= WORK REQUIRED =
Emit an exact copy of the lines running from the start of the records to the line containing "The group work", both included.

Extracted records
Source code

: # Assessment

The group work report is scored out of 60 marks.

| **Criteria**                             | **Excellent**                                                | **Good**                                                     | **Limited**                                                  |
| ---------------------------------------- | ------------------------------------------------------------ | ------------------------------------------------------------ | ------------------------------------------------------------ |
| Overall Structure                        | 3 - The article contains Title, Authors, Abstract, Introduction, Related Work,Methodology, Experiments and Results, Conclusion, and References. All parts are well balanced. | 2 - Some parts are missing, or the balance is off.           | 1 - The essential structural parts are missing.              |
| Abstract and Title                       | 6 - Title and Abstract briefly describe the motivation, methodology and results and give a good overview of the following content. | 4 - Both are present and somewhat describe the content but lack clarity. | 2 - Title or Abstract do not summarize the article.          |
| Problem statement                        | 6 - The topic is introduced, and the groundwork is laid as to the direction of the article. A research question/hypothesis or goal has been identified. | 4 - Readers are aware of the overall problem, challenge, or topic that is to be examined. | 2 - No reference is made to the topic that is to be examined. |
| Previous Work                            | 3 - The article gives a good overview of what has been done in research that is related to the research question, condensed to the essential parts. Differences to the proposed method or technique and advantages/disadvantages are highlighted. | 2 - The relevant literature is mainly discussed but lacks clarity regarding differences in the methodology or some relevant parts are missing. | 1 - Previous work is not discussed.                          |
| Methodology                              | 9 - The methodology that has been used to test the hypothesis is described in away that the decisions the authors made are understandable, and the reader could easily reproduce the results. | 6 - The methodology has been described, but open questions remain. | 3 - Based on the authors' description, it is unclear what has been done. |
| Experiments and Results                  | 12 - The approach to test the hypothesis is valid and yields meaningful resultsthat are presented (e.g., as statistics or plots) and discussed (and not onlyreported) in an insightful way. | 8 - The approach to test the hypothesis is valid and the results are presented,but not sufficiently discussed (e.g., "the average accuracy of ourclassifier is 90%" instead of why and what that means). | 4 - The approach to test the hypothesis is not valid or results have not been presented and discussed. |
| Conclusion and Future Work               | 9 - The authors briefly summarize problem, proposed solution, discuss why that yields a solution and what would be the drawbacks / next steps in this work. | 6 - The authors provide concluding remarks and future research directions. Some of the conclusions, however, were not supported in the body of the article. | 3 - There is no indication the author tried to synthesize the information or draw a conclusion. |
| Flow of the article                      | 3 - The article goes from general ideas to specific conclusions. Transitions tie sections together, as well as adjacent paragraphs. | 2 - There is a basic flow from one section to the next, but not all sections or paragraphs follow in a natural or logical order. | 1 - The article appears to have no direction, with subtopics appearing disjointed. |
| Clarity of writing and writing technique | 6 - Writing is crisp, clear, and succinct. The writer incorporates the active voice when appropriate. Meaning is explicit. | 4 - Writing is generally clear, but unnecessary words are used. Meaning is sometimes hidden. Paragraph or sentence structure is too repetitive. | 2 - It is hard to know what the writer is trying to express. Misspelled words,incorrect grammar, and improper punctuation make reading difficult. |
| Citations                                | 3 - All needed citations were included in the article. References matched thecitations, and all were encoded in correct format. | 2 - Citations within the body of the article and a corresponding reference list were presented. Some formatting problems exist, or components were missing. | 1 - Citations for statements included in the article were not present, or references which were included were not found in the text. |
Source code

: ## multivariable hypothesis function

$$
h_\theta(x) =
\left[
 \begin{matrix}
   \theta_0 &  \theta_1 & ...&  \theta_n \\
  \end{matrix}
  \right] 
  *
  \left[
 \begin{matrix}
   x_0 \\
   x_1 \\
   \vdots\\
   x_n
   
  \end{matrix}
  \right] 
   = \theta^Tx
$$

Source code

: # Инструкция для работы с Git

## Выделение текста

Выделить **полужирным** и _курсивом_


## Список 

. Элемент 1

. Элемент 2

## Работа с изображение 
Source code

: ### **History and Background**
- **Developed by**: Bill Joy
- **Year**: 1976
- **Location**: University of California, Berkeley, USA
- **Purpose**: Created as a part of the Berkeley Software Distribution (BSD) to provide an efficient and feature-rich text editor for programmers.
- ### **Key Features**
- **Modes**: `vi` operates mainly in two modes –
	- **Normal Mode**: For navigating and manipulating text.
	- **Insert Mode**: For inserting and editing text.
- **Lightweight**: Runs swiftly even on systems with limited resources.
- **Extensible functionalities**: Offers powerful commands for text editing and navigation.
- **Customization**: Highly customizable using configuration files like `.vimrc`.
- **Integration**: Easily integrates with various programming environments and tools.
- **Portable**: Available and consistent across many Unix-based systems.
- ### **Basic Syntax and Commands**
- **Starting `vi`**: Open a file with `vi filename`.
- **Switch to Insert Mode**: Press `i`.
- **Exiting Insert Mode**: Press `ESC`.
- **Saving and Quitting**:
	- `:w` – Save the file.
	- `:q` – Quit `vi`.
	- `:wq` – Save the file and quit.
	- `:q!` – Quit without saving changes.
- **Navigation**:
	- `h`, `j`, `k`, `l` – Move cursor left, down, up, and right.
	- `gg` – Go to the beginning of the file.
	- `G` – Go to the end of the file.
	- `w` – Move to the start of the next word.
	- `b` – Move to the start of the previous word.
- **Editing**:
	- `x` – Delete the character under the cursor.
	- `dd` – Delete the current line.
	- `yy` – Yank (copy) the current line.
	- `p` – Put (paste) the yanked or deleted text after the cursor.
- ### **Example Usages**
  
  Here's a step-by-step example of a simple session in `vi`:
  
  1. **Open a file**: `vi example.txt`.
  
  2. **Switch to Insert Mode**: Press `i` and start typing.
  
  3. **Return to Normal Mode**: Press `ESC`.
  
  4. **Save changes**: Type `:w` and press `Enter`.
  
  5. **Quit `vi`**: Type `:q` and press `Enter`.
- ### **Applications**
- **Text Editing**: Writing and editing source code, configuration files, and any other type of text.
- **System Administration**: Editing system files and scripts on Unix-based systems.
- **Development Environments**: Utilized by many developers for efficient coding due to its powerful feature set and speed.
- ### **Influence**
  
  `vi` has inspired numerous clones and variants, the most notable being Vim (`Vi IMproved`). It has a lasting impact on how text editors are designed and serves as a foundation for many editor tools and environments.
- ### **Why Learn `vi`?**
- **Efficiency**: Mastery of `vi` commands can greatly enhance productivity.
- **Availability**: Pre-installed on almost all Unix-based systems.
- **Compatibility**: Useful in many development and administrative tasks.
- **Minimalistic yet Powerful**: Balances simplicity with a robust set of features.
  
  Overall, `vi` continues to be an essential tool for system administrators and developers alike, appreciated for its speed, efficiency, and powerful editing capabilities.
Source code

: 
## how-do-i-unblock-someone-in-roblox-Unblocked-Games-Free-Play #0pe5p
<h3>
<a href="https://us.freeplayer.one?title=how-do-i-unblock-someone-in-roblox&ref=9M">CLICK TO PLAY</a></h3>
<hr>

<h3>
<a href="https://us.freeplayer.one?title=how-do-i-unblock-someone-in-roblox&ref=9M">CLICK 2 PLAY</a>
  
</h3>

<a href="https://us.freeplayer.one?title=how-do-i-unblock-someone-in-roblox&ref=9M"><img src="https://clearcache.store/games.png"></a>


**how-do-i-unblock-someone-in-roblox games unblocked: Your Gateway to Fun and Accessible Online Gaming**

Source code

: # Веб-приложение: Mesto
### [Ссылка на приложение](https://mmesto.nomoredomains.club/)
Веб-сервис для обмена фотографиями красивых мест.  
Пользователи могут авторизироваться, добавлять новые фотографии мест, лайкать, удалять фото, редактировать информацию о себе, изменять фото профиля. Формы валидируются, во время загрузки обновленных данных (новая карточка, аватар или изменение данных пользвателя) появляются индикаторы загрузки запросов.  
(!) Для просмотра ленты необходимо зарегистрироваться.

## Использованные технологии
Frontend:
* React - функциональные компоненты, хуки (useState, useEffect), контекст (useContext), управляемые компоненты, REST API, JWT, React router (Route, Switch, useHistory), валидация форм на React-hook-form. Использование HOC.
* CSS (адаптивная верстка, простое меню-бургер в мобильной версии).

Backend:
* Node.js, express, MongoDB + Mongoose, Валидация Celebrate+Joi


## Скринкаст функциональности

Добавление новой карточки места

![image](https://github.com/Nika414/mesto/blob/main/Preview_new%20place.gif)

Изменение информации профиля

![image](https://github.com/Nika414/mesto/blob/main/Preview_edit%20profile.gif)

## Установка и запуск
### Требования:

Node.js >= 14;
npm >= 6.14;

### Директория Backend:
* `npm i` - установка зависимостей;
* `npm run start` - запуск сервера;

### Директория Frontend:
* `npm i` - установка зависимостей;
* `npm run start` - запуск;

= ANSWER BOX =
Source code

: # Assessment

The group work report is scored out of 60 marks.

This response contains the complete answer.